Sarah Faux’s painting falls comfortably into the sensualist lineage of Tracey Emin, Cecily Brown and Rita Ackermann, but her work isn’t as lofty or removed. Swells features a pair sexually engaged, one participant’s point of view replaceable with our own. Both hover in space and are pressed forward in the picture, engaged in awkward self-display. Their strange, imperfect, impeccably painted bodies offer an immediately accessible version of paint as naked flesh and process as hedonistic event. The pair’s greedy hands are lined in electric colors; one seeks and invites while another (the other’s) works at arousal. The piece comes on with a rich mixture of tightly packed forms and heaped-on paint, suggesting open and familiar intimacy. A fullness and specificity accords with the work’s simplicity, making it feel like an actual memory, a “this looks like someone I know” report that surprises by being both pointed and personal.

Mandy Lyn Ford, 666, 2016, oil paint, acrylic, sparkles, and canvas on wood panel

Ford’s work is, like Faux’s, exceptional in its density. While less overtly erotic, Ford’s pieces have sensual appeal like a fantastic dessert. The work’s conceptual vehicle is a loose but deliberate placement of screens in screens, and paintings on paintings. Ford unleashes the power of these self-referential meta-devices without letting it overwhelm her difficult improvisations in tactile variety: quick, easily circulable images get met with the indisputable immediacy of anthropomorphic embodiment. The work is chaotic and sometimes garish, but it speaks clearly, foregrounding the peculiar dynamics of its material world.


Mandy Lyn Ford, New Wave, 2014, Oil paint, acrylic, sparkle foam and canvas on wood panel

In New Wave, panel, paint, canvas, foam and pen come together in an amorphous object that is as likely sculpture as it is painting.

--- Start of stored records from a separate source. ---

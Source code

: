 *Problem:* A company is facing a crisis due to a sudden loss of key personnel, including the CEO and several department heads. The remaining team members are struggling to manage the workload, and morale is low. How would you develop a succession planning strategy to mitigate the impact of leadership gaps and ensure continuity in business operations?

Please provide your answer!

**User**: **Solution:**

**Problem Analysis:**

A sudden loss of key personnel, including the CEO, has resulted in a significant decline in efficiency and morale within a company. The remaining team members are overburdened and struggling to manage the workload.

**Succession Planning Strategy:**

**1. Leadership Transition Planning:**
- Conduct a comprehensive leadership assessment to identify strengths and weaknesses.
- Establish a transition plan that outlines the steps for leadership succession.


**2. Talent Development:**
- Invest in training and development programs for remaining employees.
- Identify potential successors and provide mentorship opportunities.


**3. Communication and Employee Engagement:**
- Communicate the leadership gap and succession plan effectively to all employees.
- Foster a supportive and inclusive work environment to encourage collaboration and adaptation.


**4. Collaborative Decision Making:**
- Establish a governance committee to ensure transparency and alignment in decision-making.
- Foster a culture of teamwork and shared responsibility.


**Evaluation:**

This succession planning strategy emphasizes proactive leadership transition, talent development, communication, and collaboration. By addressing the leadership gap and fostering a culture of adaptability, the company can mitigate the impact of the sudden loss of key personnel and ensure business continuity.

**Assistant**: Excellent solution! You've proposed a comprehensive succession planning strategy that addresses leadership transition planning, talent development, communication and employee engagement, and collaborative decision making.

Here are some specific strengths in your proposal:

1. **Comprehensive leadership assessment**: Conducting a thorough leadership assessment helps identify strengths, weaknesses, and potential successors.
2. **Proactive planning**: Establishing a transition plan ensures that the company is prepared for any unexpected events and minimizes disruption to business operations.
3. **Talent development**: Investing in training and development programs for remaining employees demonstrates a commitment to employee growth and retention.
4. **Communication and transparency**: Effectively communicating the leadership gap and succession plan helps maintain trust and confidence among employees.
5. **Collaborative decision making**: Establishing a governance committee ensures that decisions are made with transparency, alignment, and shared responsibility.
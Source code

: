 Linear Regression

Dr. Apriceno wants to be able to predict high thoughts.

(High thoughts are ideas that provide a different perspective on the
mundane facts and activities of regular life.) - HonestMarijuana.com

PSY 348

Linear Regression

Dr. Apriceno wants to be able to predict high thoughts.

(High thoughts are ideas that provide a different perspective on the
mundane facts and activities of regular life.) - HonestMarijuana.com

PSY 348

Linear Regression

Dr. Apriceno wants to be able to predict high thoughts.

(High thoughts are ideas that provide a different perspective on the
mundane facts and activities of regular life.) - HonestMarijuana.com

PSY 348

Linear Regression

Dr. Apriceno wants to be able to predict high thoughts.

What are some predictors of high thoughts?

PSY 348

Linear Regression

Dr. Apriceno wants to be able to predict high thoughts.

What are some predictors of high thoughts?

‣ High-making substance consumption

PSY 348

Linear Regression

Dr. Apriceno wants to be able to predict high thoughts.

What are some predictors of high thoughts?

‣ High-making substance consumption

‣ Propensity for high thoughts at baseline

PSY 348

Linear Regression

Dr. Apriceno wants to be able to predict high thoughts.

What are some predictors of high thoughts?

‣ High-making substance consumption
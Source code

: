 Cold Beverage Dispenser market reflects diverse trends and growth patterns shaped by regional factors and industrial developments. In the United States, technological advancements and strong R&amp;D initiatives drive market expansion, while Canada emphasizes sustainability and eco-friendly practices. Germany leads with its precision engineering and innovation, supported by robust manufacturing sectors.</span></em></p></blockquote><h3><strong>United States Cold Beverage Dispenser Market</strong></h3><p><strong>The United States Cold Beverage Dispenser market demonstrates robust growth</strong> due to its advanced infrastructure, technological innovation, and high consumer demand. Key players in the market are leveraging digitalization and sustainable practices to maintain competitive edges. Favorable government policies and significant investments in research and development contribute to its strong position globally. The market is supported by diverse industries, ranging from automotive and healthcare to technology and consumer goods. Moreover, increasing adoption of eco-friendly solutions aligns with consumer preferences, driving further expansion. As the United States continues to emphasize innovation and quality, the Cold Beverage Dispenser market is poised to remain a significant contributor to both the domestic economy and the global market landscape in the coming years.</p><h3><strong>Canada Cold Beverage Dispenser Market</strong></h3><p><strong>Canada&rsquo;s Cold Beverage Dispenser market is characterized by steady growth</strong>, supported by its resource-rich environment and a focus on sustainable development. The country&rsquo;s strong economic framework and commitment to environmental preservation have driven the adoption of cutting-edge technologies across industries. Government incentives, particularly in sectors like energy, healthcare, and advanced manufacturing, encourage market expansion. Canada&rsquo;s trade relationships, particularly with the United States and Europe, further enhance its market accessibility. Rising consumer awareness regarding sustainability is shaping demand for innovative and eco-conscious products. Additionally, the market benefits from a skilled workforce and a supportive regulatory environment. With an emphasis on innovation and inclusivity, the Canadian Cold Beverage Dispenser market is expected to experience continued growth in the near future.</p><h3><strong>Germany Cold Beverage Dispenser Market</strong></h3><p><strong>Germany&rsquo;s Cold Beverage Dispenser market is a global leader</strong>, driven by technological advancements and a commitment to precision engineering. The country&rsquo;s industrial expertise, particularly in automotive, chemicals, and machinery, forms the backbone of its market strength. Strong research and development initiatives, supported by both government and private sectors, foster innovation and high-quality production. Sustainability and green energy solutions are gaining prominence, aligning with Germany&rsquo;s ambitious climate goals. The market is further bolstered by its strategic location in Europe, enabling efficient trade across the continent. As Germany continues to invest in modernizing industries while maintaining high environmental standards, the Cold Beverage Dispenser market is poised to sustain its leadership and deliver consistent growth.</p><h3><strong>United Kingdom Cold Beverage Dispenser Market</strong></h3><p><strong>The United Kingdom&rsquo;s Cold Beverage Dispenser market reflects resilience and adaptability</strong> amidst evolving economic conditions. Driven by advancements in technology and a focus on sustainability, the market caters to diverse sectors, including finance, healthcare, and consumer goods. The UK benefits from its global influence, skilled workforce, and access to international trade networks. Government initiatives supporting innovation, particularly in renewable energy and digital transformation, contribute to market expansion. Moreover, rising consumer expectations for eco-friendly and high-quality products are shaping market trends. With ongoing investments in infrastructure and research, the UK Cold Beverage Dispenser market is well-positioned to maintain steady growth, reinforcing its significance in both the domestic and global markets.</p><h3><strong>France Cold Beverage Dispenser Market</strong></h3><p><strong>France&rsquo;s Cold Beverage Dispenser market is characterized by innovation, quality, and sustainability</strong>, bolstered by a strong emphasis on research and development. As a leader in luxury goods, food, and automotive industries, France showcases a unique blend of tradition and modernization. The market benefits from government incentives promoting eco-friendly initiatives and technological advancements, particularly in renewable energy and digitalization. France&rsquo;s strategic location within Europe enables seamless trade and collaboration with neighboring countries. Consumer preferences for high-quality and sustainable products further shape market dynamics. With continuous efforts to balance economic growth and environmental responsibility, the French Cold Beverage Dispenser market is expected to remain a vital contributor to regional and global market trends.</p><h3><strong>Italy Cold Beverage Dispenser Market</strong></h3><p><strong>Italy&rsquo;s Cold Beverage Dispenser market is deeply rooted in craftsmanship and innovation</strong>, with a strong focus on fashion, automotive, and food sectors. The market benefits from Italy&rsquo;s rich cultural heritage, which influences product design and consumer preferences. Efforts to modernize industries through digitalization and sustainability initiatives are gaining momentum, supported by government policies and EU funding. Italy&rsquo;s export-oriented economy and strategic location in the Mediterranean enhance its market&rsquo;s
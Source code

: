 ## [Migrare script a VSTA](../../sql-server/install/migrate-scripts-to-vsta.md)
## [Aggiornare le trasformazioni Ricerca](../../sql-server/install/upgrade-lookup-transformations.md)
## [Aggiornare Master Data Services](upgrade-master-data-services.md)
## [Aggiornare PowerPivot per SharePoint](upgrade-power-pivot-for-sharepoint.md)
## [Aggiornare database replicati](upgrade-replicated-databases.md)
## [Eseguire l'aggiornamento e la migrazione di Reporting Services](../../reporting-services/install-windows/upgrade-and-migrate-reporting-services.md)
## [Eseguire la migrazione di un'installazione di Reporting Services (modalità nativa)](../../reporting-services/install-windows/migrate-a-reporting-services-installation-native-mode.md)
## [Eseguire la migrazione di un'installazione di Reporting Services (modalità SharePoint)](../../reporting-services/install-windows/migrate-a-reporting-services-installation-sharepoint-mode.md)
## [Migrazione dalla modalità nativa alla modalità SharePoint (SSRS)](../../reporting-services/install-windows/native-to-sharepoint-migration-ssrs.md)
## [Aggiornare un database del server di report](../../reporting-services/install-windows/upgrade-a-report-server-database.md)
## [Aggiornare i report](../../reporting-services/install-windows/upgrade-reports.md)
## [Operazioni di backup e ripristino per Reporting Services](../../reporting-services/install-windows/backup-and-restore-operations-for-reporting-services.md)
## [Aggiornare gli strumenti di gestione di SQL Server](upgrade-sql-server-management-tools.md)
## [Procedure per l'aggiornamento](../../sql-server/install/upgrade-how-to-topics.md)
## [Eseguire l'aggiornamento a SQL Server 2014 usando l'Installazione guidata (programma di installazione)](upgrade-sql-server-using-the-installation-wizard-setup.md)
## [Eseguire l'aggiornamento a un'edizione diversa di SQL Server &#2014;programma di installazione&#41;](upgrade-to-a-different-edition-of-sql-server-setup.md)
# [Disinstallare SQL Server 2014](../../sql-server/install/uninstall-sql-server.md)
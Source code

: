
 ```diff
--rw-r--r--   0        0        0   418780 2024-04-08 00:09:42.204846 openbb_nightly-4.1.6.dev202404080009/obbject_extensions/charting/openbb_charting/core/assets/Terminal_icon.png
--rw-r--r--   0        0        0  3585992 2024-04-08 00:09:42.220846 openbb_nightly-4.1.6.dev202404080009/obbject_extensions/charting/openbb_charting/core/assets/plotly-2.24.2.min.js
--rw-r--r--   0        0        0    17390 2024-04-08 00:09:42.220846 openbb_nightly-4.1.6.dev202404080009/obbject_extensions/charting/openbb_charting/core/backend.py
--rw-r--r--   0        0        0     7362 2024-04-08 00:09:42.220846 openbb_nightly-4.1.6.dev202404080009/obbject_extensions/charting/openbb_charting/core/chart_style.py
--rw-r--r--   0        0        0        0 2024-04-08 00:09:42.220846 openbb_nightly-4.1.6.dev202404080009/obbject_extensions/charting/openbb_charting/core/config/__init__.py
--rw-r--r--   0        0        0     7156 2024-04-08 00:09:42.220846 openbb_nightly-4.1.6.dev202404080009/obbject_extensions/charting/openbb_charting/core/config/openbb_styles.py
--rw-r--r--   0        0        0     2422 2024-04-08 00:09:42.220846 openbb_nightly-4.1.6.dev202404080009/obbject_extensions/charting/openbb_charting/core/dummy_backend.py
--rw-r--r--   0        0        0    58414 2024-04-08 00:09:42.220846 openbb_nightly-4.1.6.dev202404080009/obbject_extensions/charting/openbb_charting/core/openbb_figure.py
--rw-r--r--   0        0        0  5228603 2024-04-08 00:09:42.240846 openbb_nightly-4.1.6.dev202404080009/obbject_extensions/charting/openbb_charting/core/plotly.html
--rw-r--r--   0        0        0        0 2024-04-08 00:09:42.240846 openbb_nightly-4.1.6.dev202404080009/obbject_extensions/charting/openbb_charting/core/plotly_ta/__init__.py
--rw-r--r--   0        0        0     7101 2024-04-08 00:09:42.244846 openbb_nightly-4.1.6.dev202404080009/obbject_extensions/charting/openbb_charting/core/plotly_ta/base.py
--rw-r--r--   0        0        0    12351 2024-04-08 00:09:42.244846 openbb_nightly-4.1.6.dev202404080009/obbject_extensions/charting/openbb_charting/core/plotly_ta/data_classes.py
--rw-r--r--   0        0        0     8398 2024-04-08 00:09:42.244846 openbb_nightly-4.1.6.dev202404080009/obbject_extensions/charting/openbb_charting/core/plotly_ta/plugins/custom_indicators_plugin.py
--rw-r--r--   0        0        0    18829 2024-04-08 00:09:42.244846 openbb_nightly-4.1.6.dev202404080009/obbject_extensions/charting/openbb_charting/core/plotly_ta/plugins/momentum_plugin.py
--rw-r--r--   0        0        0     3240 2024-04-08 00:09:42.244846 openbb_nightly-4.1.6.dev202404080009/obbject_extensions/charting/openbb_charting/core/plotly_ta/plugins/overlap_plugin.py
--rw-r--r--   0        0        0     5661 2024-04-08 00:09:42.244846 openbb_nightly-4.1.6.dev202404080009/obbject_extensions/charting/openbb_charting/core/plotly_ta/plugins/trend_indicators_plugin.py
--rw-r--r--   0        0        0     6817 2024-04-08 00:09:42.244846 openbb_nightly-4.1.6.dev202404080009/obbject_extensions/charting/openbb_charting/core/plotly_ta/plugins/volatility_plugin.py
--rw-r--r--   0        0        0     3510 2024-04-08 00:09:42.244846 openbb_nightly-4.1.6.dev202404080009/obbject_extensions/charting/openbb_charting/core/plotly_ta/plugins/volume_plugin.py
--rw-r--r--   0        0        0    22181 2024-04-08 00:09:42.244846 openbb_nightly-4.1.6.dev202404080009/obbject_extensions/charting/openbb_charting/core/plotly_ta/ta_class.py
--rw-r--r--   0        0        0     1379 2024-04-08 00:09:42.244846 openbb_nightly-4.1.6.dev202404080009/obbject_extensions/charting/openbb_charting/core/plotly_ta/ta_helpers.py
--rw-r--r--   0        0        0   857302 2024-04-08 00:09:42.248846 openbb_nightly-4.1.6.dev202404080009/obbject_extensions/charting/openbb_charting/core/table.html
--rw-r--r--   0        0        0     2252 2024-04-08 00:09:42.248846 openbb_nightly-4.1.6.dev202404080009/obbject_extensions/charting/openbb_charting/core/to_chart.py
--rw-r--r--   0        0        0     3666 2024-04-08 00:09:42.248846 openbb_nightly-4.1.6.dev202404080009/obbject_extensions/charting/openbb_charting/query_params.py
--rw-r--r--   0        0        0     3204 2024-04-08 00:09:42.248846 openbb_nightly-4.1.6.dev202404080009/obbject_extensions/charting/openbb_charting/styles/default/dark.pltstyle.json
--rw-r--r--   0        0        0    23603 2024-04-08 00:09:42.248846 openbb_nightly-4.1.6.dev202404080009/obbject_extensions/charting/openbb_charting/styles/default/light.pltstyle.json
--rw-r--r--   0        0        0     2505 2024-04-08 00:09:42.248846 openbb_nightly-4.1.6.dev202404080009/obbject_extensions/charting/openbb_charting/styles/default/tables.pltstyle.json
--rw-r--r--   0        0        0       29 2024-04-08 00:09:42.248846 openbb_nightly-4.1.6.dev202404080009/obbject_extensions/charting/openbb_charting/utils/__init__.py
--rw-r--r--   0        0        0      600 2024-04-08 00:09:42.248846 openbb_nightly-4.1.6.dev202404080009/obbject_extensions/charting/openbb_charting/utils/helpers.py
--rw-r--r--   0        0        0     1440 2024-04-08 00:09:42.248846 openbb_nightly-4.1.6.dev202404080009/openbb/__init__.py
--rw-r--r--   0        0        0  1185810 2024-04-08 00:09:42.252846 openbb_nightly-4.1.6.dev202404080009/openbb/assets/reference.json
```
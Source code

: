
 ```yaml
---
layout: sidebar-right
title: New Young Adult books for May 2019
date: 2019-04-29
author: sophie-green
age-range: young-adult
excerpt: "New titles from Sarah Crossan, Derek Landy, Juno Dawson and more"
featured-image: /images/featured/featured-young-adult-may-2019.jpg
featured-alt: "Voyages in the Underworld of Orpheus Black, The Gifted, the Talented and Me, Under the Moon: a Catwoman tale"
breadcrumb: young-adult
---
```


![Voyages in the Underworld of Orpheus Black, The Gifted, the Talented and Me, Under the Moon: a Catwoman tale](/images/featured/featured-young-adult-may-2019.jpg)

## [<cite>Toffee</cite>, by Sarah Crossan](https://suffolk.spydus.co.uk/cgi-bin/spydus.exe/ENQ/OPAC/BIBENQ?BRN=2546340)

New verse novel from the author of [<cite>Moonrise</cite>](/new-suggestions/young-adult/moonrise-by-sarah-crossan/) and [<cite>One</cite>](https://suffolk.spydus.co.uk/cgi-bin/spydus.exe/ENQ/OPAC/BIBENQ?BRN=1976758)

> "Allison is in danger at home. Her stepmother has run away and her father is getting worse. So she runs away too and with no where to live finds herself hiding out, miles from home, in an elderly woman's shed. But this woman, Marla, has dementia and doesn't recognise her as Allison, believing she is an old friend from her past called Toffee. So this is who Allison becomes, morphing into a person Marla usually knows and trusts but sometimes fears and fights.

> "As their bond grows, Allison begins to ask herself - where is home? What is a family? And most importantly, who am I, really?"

Its jagged edges are paired with regular, horizontal lines etched into its face, referencing its pulpy substrate and also accentuating the full form and subtle turns of its torn, rolling surface(s). There is a strange muscularity in its minutiae and you find yourself exploring corners and crevices with deep, impressed focus – an experience that attests to the artist’s uncommon attention, risk, and hard-won reward. Ford sees to the whole and manages the tiniest bits equally.

Works like these are supported by a history of art that invites materials to perform in certain ways. Both Faux and Ford accept these rich histories, but their works move beyond easy citation. They make leaps from reflection to revelation with persistent insistence and undeniable freshness. The exhibition has gravity, and is as intelligent as it is audacious.